Scan the records that follow, and whenever a line has the word "Year", copy it.

○ ○ ○ ○ ○ ○ ○

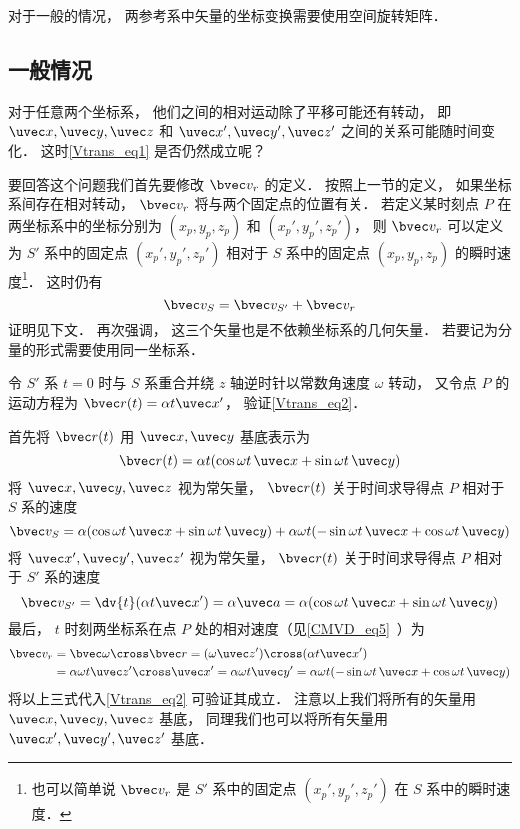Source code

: 对于一般的情况， 两参考系中矢量的坐标变换需要使用空间旋转矩阵．

\subsection{一般情况}
对于任意两个坐标系， 他们之间的相对运动除了平移可能还有转动， 即 $\uvec x, \uvec y, \uvec z$ 和 $\uvec x', \uvec y', \uvec z'$ 之间的关系可能随时间变化． 这时\autoref{Vtrans_eq1} 是否仍然成立呢？

要回答这个问题我们首先要修改 $\bvec v_r$ 的定义． 按照上一节的定义， 如果坐标系间存在相对转动， $\bvec v_r$ 将与两个固定点的位置有关． 若定义某时刻点 $P$ 在两坐标系中的坐标分别为 $(x_p, y_p, z_p)$ 和 $(x_p', y_p', z_p')$， 则 $\bvec v_r$ 可以定义为 $S'$ 系中的固定点 $(x_p', y_p', z_p')$ 相对于 $S$ 系中的固定点 $(x_p, y_p, z_p)$ 的瞬时速度\footnote{也可以简单说 $\bvec v_r$ 是 $S'$ 系中的固定点 $(x_p', y_p', z_p')$ 在 $S$ 系中的瞬时速度．}． 这时仍有
\begin{equation}\label{Vtrans_eq2}
\bvec v_{S} = \bvec v_{S'} + \bvec v_r
\end{equation}
证明见下文． 再次强调， 这三个矢量也是不依赖坐标系的几何矢量． 若要记为分量的形式需要使用同一坐标系．

\begin{example}{}\label{Vtrans_ex1}
令 $S'$ 系 $t = 0$ 时与 $S$ 系重合并绕 $z$ 轴逆时针以常数角速度 $\omega$ 转动， 又令点 $P$ 的运动方程为 $\bvec r(t) = \alpha t \uvec x'$， 验证\autoref{Vtrans_eq2}．

首先将 $\bvec r(t)$ 用 $\uvec x, \uvec y$ 基底表示为
\begin{equation}
\bvec r(t) = \alpha t (\cos\omega t\, \uvec x + \sin\omega t\, \uvec y)
\end{equation}
将 $\uvec x, \uvec y, \uvec z$ 视为常矢量， $\bvec r(t)$ 关于时间求导得点 $P$ 相对于 $S$ 系的速度
\begin{equation}
\bvec v_S = \alpha (\cos\omega t \,\uvec x + \sin\omega t \,\uvec y)
+ \alpha\omega t (-\sin\omega t \,\uvec x + \cos\omega t \,\uvec y)
\end{equation}
将 $\uvec x', \uvec y', \uvec z'$ 视为常矢量， $\bvec r(t)$ 关于时间求导得点 $P$ 相对于 $S'$ 系的速度
\begin{equation}
\bvec v_{S'} = \dv{t} (\alpha t \uvec x') = \alpha \uvec a = \alpha (\cos\omega t\, \uvec x + \sin\omega t \,\uvec y)
\end{equation}
最后， $t$ 时刻两坐标系在点 $P$ 处的相对速度（见\autoref{CMVD_eq5}~）为
\begin{equation}\label{Vtrans_eq3}
\begin{aligned}
\bvec v_r &= \bvec\omega \cross \bvec r = (\omega \uvec z') \cross (\alpha t \uvec x') \\
&= \alpha\omega t \uvec z'\cross\uvec x' = \alpha\omega t \uvec y' = \alpha\omega t(-\sin \omega t \,\uvec x + \cos\omega t \,\uvec y)
\end{aligned}
\end{equation}
将以上三式代入\autoref{Vtrans_eq2} 可验证其成立． 注意以上我们将所有的矢量用 $\uvec x, \uvec y, \uvec z$ 基底， 同理我们也可以将所有矢量用 $\uvec x', \uvec y', \uvec z'$ 基底．
\end{example}

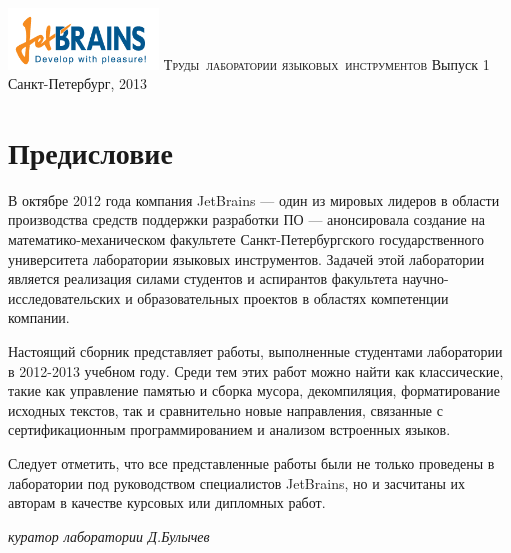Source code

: \documentclass[runningheads]{jblab}
\begin{document}
\newcommand{\Issue}[0]{1}
\newcommand{\Year}[0]{2013}
\sloppy

\begin{titlepage}

\centering

\includegraphics[width=4cm]{JBLogoWhite.png}
\vskip 2cm
\mbox{\Large{\textsc{Труды лаборатории}}}
\vskip 0.5cm
\mbox{\Large{\textsc{языковых инструментов}}}
\vskip 2.5cm
\large{Выпуск \Issue}
\vskip 6cm
\large{Санкт-Петербург, \Year}
\end{titlepage}

\thispagestyle{empty}
\phantom{xx}
\pagebreak

\chapter*{Предисловие}

В октябре 2012 года компания JetBrains --- один из мировых лидеров в области 
производства средств поддержки разработки ПО --- анонсировала создание на
математико-механическом факультете Санкт-Петербургского государственного университета
лаборатории языковых инструментов. Задачей этой лаборатории является реализация
силами студентов и аспирантов факультета научно-исследовательских и образовательных 
проектов в областях компетенции компании.

Настоящий сборник представляет работы, выполненные студентами лаборатории в 2012-2013 учебном году.
Среди тем этих работ можно найти как классические, такие как управление памятью и сборка 
мусора, декомпиляция, форматирование исходных текстов, так и сравнительно 
новые направления, связанные с сертификационным программированием и анализом 
встроенных языков.

Следует отметить, что все представленные работы были не только проведены в лаборатории 
под руководством специалистов JetBrains, но и засчитаны их авторам 
в качестве курсовых или дипломных работ. 
\vskip 2cm
\begin{flushright}
\textit{куратор лаборатории Д.Булычев}
\end{flushright}

\tableofcontents














\end{document}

○ ○ ○ ○ ○ ○ ○

SOLVED PROBLEM >>
\newcommand{\Year}[0]{2013}
\large{Санкт-Петербург, \Year}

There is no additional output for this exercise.